El caso de Hobbes es el de alguien venido a un mundo oscuro y peligroso. Según él mismo relataba, su madre lo parió junto a su gemelo, el miedo, pues inició el trabajo de parto al oír que llegaba la Armada Invencible de España a atacar Inglaterra. Más adulto, Hobbes tuvo durante su educación en Oxford roces con el sistema escolástico de enseñanza, demasiado rígido y obtuso para su gusto. Luego vivió las luchas de poder (cuando no guerras) entre monárquicos y parlamentaristas, y por sus ideas (filosóficas, fueran políticas o no) se vio obligado a exiliarse fuera de su tierra natal en diversas ocasiones
Fue precisamente con la publicación de su obra magna, El leviatán, que Hobbes se puso en el ojo de huracán: los realistas lo despreciaban por no ver en el poder del rey un origen divino, y los parlamentaristas no terminaban de aceptarlo porque prefería la monarquía absoluta a la república o monarquía parlamentaria. El reconocimiento y estima por parte del rey Carlos II en el nuevo régimen inglés le otorgó cierto grado de protección que evitó su encarcelamiento por hereje en 1666 por orden de la Cámara de los Comunes. Se quemaron dos veces sus libros, en vida y a su fallecimiento, y sufrió de la censura a la hora de publicar sus textos por largos periodos de tiempo.

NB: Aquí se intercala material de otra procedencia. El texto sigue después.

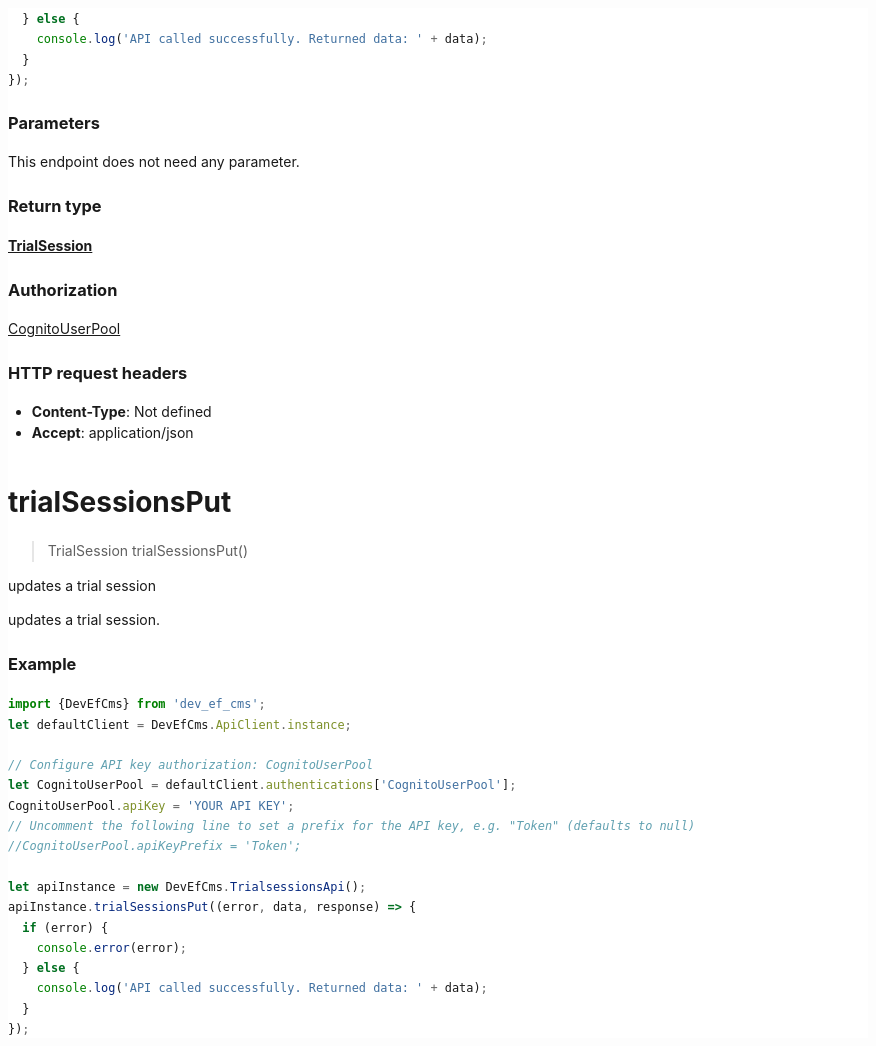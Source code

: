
 ```javascript
  } else {
    console.log('API called successfully. Returned data: ' + data);
  }
});
```

### Parameters
This endpoint does not need any parameter.

### Return type

[**TrialSession**](TrialSession.md)

### Authorization

[CognitoUserPool](../README.md#CognitoUserPool)

### HTTP request headers

 - **Content-Type**: Not defined
 - **Accept**: application/json

<a name="trialSessionsPut"></a>
# **trialSessionsPut**
> TrialSession trialSessionsPut()

updates a trial session

updates a trial session. 

### Example
```javascript
import {DevEfCms} from 'dev_ef_cms';
let defaultClient = DevEfCms.ApiClient.instance;

// Configure API key authorization: CognitoUserPool
let CognitoUserPool = defaultClient.authentications['CognitoUserPool'];
CognitoUserPool.apiKey = 'YOUR API KEY';
// Uncomment the following line to set a prefix for the API key, e.g. "Token" (defaults to null)
//CognitoUserPool.apiKeyPrefix = 'Token';

let apiInstance = new DevEfCms.TrialsessionsApi();
apiInstance.trialSessionsPut((error, data, response) => {
  if (error) {
    console.error(error);
  } else {
    console.log('API called successfully. Returned data: ' + data);
  }
});
```
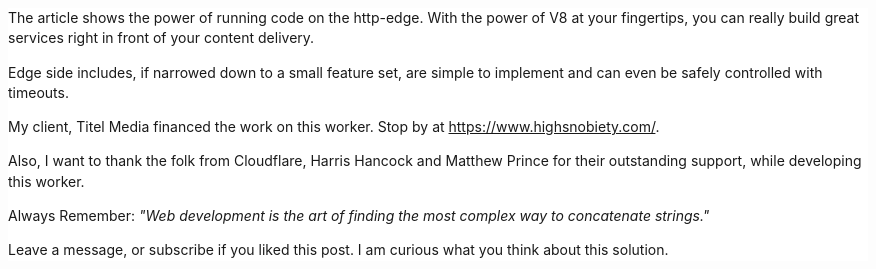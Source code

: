 The article shows the power of running code on the http-edge. With the power of V8 at your fingertips,
you can really build great services right in front of your content delivery.

Edge side includes, if narrowed down to a small feature set, are simple to implement and can even be
safely controlled with timeouts.

My client, Titel Media financed the work on this worker. Stop by at https://www.highsnobiety.com/.

Also, I want to thank the folk from Cloudflare, Harris Hancock and Matthew Prince for their outstanding support,
while developing this worker.

Always Remember: _"Web development is the art of finding the most complex way to concatenate strings."_

Leave a message, or subscribe if you liked this post. I am curious what you think about this solution.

En un contexto social, religioso y político tan polarizado, cargado de tensiones y conflictos armados, no es raro que Hobbes pensara que “el hombre es el lobo del hombre”, que es fácil caer a “un estado de guerra de todos contra todos” o la creencia de la necesariedad de un poder fuerte que nos obligue a vivir en sociedad de manera civilizada. Hobbes es el filósofo que justifica el autoritarismo, en cierto modo paternalista, pero su contribución a la filosofía política es esencial porque pone en el origen del poder político no a Dios, sino el contrato social: nuestros ancestros pactaron por seguir a un líder mientras este trajera la paz entre todos mediante el uso de la fuerza del dirigente. Como humanos, cedemos libertades en favor de la paz.
El inglés da un paso más allá de Maquiavelo, exponiendo que todo lo que es la sociedad humana se debe a ese contrato tácito. El poder político es para mantenernos unidos evitando el estado de guerra total entre todos. Sin duda, para Hobbes el hombre era malo por naturaleza y no le faltaron motivos en vida para llegar a dicha conclusión.
La filosofía de Hobbes justifica racionalmente, sin argumentos religiosos, la existencia de los primeros estados absolutistas. Con el fin de la Edad Media, los pequeños reinos se fueron uniendo unos a otros para crear los primeros Estados modernos grandes e incluso imperios. Y debido a esto, era necesario la figura de un rey poderoso y definitivo que mantuviera unida la nación mediante el uso de su fuerza para el bien de todos. Hobbes y su teoría política contribuyó sin dudas a que esto tuviera lugar; pero sus argumentos también sirvieron más recientemente, a comienzos de este siglo XXI, cuanto tras los atentados terroristas más mediáticos de la historia, las sociedades de más de medio mundo tuvieron que aceptar más seguridad en detrimento de ciertas libertades (cuestión polémica por siempre).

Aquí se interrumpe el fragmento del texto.